■ Task item
Across all of the records below, determine the number of lines containing the string "workflow"; reply with that number only.

Extracted records:
========================================

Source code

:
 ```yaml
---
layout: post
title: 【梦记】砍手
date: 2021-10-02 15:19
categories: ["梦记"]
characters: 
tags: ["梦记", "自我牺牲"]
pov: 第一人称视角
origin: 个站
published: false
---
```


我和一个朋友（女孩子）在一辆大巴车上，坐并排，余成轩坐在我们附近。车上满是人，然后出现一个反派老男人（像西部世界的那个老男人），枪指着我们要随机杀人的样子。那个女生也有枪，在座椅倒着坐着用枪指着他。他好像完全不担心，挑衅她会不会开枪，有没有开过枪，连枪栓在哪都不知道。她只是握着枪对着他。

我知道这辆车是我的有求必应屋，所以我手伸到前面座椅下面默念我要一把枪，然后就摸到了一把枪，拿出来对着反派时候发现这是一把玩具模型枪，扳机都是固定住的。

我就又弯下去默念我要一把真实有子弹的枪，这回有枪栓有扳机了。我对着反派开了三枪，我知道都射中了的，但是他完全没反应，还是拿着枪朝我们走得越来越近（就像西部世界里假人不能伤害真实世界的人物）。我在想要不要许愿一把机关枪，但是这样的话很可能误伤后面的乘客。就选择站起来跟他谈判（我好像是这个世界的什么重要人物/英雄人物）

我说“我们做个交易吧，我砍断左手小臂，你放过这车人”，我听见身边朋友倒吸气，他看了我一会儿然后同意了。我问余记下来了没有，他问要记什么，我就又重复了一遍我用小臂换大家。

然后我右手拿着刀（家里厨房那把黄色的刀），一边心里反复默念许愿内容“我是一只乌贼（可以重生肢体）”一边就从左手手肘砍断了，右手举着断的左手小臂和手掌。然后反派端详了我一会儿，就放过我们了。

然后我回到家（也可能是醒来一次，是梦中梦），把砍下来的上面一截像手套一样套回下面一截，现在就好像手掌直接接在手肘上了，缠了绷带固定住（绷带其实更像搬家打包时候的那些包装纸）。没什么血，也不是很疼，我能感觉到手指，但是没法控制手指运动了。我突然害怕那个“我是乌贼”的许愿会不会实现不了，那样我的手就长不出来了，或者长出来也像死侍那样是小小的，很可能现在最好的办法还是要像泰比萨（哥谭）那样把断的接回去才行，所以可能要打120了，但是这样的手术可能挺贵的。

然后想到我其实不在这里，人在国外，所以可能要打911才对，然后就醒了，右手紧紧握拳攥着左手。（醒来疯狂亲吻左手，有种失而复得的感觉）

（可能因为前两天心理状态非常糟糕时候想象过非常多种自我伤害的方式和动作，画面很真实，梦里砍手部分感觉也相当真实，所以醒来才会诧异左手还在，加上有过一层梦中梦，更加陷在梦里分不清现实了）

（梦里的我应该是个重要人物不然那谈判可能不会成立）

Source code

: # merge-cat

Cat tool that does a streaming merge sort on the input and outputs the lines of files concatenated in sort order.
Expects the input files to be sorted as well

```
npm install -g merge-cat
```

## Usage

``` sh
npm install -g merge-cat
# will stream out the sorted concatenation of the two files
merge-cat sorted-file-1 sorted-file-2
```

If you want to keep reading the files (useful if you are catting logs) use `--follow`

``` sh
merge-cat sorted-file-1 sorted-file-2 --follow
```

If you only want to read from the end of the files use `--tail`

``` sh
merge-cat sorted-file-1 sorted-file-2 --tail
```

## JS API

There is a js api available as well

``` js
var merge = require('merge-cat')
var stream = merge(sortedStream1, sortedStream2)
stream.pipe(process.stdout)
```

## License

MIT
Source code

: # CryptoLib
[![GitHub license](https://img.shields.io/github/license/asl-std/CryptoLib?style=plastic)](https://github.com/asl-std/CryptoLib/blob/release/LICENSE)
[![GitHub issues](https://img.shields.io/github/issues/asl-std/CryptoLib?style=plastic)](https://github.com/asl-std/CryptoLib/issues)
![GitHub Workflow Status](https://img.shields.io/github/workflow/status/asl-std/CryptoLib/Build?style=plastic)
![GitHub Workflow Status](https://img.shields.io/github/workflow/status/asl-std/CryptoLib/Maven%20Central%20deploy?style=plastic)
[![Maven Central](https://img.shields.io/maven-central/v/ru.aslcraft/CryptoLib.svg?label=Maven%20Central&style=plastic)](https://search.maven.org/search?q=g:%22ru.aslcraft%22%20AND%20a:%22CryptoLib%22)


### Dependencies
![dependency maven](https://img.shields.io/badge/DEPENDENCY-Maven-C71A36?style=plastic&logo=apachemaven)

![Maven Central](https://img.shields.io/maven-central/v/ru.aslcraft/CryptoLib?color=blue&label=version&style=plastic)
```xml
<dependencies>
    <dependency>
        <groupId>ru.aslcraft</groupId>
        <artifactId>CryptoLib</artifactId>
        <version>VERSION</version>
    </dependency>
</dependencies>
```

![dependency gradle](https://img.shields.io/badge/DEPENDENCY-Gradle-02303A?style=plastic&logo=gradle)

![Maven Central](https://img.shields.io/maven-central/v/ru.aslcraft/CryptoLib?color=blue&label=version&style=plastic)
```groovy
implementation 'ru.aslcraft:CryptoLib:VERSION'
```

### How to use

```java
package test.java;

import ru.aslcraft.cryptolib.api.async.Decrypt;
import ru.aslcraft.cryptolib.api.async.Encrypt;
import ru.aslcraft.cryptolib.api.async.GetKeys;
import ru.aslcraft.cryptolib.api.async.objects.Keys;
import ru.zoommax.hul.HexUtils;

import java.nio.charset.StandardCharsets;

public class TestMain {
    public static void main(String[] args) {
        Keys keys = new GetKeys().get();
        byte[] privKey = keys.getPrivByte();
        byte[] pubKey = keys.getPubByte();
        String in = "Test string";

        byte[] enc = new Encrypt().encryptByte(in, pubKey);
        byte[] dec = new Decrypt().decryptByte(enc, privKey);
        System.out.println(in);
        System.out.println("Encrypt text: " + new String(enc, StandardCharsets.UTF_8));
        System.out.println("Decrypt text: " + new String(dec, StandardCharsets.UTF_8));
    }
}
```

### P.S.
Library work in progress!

========================================

■ Response to the task
2